● Task instructions:
Your answer should be the lines of the listing that contain the word "string".

○ ○ ○ ○

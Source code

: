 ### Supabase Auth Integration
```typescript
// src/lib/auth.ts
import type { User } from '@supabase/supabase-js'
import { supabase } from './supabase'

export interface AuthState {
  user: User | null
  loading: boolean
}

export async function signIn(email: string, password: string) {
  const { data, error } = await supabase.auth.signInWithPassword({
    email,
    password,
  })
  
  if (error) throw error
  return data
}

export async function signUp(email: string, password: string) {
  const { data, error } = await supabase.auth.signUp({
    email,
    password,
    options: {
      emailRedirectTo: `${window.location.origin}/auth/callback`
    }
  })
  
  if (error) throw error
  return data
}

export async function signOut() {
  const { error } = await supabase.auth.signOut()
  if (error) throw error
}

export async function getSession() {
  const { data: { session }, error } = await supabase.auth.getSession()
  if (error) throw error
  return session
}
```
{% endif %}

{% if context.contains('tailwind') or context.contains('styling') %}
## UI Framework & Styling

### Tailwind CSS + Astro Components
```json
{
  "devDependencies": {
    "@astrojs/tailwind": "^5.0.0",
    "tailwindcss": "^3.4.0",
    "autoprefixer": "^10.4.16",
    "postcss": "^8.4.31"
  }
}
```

○ ○ ○ ○

● Output of the task:
export async function signIn(email: string, password: string) {
export async function signUp(email: string, password: string) {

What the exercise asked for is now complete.